*Task objective*. Please give back the listing below word for word, without the images.

*Records*.
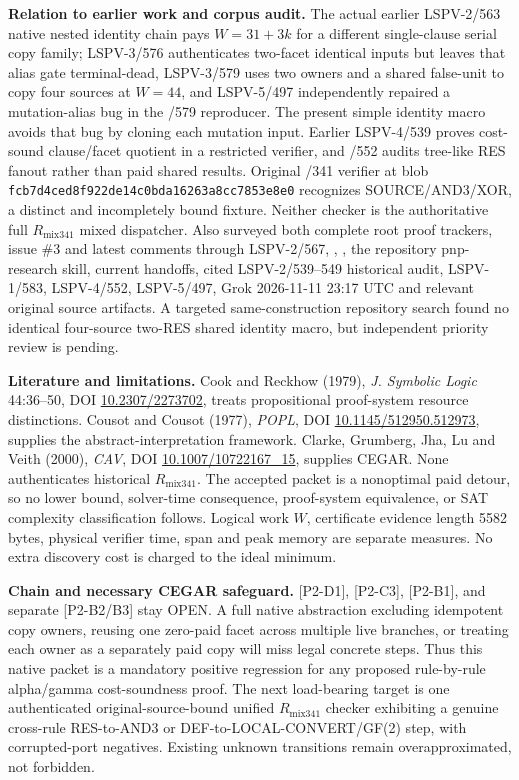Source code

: \documentclass[11pt]{article}
\begin{document}
\par
\textbf{Relation to earlier work and corpus audit.} The actual earlier LSPV-2/563 native nested identity chain pays $W=31+3k$ for a different single-clause serial copy family; LSPV-3/576 authenticates two-facet identical inputs but leaves that alias gate terminal-dead, LSPV-3/579 uses two owners and a shared false-unit to copy four sources at $W=44$, and LSPV-5/497 independently repaired a mutation-alias bug in the /579 reproducer. The present simple identity macro avoids that bug by cloning each mutation input. Earlier LSPV-4/539 proves cost-sound clause/facet quotient in a restricted verifier, and /552 audits tree-like RES fanout rather than paid shared results. Original /341 verifier at blob \texttt{fcb7d4ced8f922de14c0bda16263a8cc7853e8e0} recognizes SOURCE/AND3/XOR, a distinct and incompletely bound fixture. Neither checker is the authoritative full $R_{\mathrm{mix341}}$ mixed dispatcher. Also surveyed both complete root proof trackers, issue \#3 and latest comments through LSPV-2/567, , , the repository pnp-research skill, current handoffs, cited LSPV-2/539--549 historical audit, LSPV-1/583, LSPV-4/552, LSPV-5/497, Grok 2026-11-11 23:17 UTC and relevant original source artifacts. A targeted same-construction repository search found no identical four-source two-RES shared identity macro, but independent priority review is pending.
\par
\textbf{Literature and limitations.} Cook and Reckhow (1979), \emph{J. Symbolic Logic} 44:36--50, DOI \href{https://doi.org/10.2307/2273702}{10.2307/2273702}, treats propositional proof-system resource distinctions. Cousot and Cousot (1977), \emph{POPL}, DOI \href{https://doi.org/10.1145/512950.512973}{10.1145/512950.512973}, supplies the abstract-interpretation framework. Clarke, Grumberg, Jha, Lu and Veith (2000), \emph{CAV}, DOI \href{https://doi.org/10.1007/10722167_15}{10.1007/10722167\_15}, supplies CEGAR. None authenticates historical $R_{\mathrm{mix341}}$. The accepted packet is a nonoptimal paid detour, so no lower bound, solver-time consequence, proof-system equivalence, or SAT complexity classification follows. Logical work $W$, certificate evidence length 5582 bytes, physical verifier time, span and peak memory are separate measures. No extra discovery cost is charged to the ideal minimum.
\par
\textbf{Chain and necessary CEGAR safeguard.} [P2-D1], [P2-C3], [P2-B1], and separate [P2-B2/B3] stay OPEN. A full native abstraction excluding idempotent copy owners, reusing one zero-paid facet across multiple live branches, or treating each owner as a separately paid copy will miss legal concrete steps. Thus this native packet is a mandatory positive regression for any proposed rule-by-rule alpha/gamma cost-soundness proof. The next load-bearing target is one authenticated original-source-bound unified $R_{\mathrm{mix341}}$ checker exhibiting a genuine cross-rule RES-to-AND3 or DEF-to-LOCAL-CONVERT/GF(2) step, with corrupted-port negatives. Existing unknown transitions remain overapproximated, not forbidden.
\end{document}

*Exercise response*.
Source code

: \documentclass[11pt]{article}
\begin{document}
\par
\textbf{Relation to earlier work and corpus audit.} The actual earlier LSPV-2/563 native nested identity chain pays $W=31+3k$ for a different single-clause serial copy family; LSPV-3/576 authenticates two-facet identical inputs but leaves that alias gate terminal-dead, LSPV-3/579 uses two owners and a shared false-unit to copy four sources at $W=44$, and LSPV-5/497 independently repaired a mutation-alias bug in the /579 reproducer. The present simple identity macro avoids that bug by cloning each mutation input. Earlier LSPV-4/539 proves cost-sound clause/facet quotient in a restricted verifier, and /552 audits tree-like RES fanout rather than paid shared results. Original /341 verifier at blob \texttt{fcb7d4ced8f922de14c0bda16263a8cc7853e8e0} recognizes SOURCE/AND3/XOR, a distinct and incompletely bound fixture. Neither checker is the authoritative full $R_{\mathrm{mix341}}$ mixed dispatcher. Also surveyed both complete root proof trackers, issue \#3 and latest comments through LSPV-2/567, , , the repository pnp-research skill, current handoffs, cited LSPV-2/539--549 historical audit, LSPV-1/583, LSPV-4/552, LSPV-5/497, Grok 2026-11-11 23:17 UTC and relevant original source artifacts. A targeted same-construction repository search found no identical four-source two-RES shared identity macro, but independent priority review is pending.
\par
\textbf{Literature and limitations.} Cook and Reckhow (1979), \emph{J. Symbolic Logic} 44:36--50, DOI \href{https://doi.org/10.2307/2273702}{10.2307/2273702}, treats propositional proof-system resource distinctions. Cousot and Cousot (1977), \emph{POPL}, DOI \href{https://doi.org/10.1145/512950.512973}{10.1145/512950.512973}, supplies the abstract-interpretation framework. Clarke, Grumberg, Jha, Lu and Veith (2000), \emph{CAV}, DOI \href{https://doi.org/10.1007/10722167_15}{10.1007/10722167\_15}, supplies CEGAR. None authenticates historical $R_{\mathrm{mix341}}$. The accepted packet is a nonoptimal paid detour, so no lower bound, solver-time consequence, proof-system equivalence, or SAT complexity classification follows. Logical work $W$, certificate evidence length 5582 bytes, physical verifier time, span and peak memory are separate measures. No extra discovery cost is charged to the ideal minimum.
\par
\textbf{Chain and necessary CEGAR safeguard.} [P2-D1], [P2-C3], [P2-B1], and separate [P2-B2/B3] stay OPEN. A full native abstraction excluding idempotent copy owners, reusing one zero-paid facet across multiple live branches, or treating each owner as a separately paid copy will miss legal concrete steps. Thus this native packet is a mandatory positive regression for any proposed rule-by-rule alpha/gamma cost-soundness proof. The next load-bearing target is one authenticated original-source-bound unified $R_{\mathrm{mix341}}$ checker exhibiting a genuine cross-rule RES-to-AND3 or DEF-to-LOCAL-CONVERT/GF(2) step, with corrupted-port negatives. Existing unknown transitions remain overapproximated, not forbidden.
\end{document}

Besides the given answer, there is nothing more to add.